Here, five ways to stop weight regain:
Research shows that people who’ve successfully kept weight off exercise 60 to 90 minutes a day. More exercise is essential for successful weight maintenance because it helps counterbalance the drop in one’s metabolic rate that occurs when you lose weight. If you’re not that active right now, strive for 30 to45 minutes a day, most days a week. The best type exercise for helping you stay slimmer is a combination of aerobic exercise, high-intensity interval training, and strength training.
Aerobic exercise helps burn calories, interval training results in greater boosts to your metabolic rate compared to lower intensity exercise, while strength training helps build muscle tissue, which burns more calories at rest compared to fat tissue. Since our muscles and cardiovascular system adapt to exercise workloads quickly, be sure to change up your routine frequently.
Monitor Your Weight Weekly
One of the other major habits of highly successful dieters is once-weekly weigh-ins to avoid letting pounds creep back. (It’s not necessary to weigh yourself more than once a week, unless you like weighing yourself more frequently.) Once dieters reach a goal weight, they often believe they can put their bathroom scale away once and for all. Not so fast. Remember, pounds come off slowly but are quick to pile back on. As soon as you see the needle headed north, do what you did to lose the weight in the first place, so you can quickly correct course.
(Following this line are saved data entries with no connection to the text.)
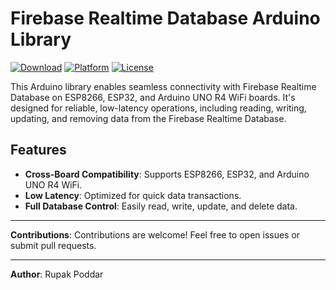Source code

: # Firebase Realtime Database Arduino Library

[![Download](https://img.shields.io/badge/download-ZIP%20file-FF7043?style=for-the-badge&logo=icloud&logoColor=white&labelColor=23272E)](https://github.com/Rupakpoddar/Firebase-Arduino-Library/archive/refs/heads/main.zip)
[![Platform](https://img.shields.io/badge/platform-ESP8266%20|%20ESP32%20|%20UNO%20R4%20WiFi-00979D?style=for-the-badge&logo=arduino&logoColor=white&labelColor=23272E)](https://github.com/Rupakpoddar/Firebase-Arduino-Library)
[![License](https://img.shields.io/github/license/Rupakpoddar/Firebase-Arduino-Library?style=for-the-badge&logo=github&logoColor=white&labelColor=23272E&color=007ACC)](https://github.com/Rupakpoddar/Firebase-Arduino-Library/blob/main/LICENSE)

This Arduino library enables seamless connectivity with Firebase Realtime Database on ESP8266, ESP32, and Arduino UNO R4 WiFi boards. It's designed for reliable, low-latency operations, including reading, writing, updating, and removing data from the Firebase Realtime Database.

## Features

- **Cross-Board Compatibility**: Supports ESP8266, ESP32, and Arduino UNO R4 WiFi.
- **Low Latency**: Optimized for quick data transactions.
- **Full Database Control**: Easily read, write, update, and delete data.

---

**Contributions**: Contributions are welcome! Feel free to open issues or submit pull requests.

---

**Author**: Rupak Poddar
Keep a Journal and Review It
While it’s not necessary to write everything down that you eat on a daily basis, keeping a diet journal either on paper or online helps you stay on track. One of the major reasons people regain lost weight is that they start eating the way they used to. Jotting down all meals and snacks will help you see first-hand what and how much you’re eating so you can identify what you’re doing right and wrong. If your journal shows that the berries and beans you ate when losing weight are replaced now with brownies and beer, those lost pounds are going to find you sooner or later.
Limit Dining Out and Drinking
Every meal eaten out ups your odds of gaining back pounds. Successful dieters tend to take control over what they eat, preparing most of their meals and snacks at home. If you limited meals out and drinking alcohol while you lost weight, you can’t expect to maintain that weight loss by frequenting restaurants and enjoying adult beverages more than a few times a week.
Eat a Protein-Packed Breakfast
One of the most consistent formulas for maintaining your leaner frame is eating a protein-rich breakfast. In fact, some studies suggest that replacing poor-quality carbohydrates with lean protein can help shift your metabolism and hunger hormones, making your goal weight easier to maintain At the very least, start your day right with a protein-packed meal that contains only low-glycemic carbs.
We recommend getting at least 20-30 grams protein as part of a 350-400 calorie breakfast for weight loss and maintenance. Some of my favorites that meet this guideline include egg and veggie omelet, 6 ounces nonfat Greek yogurt with fresh fruit, 2 slices whole wheat, high-protein bread, toasted with 1 Tbs nut butter and jam or protein pancakes made with almond butter, egg and banana.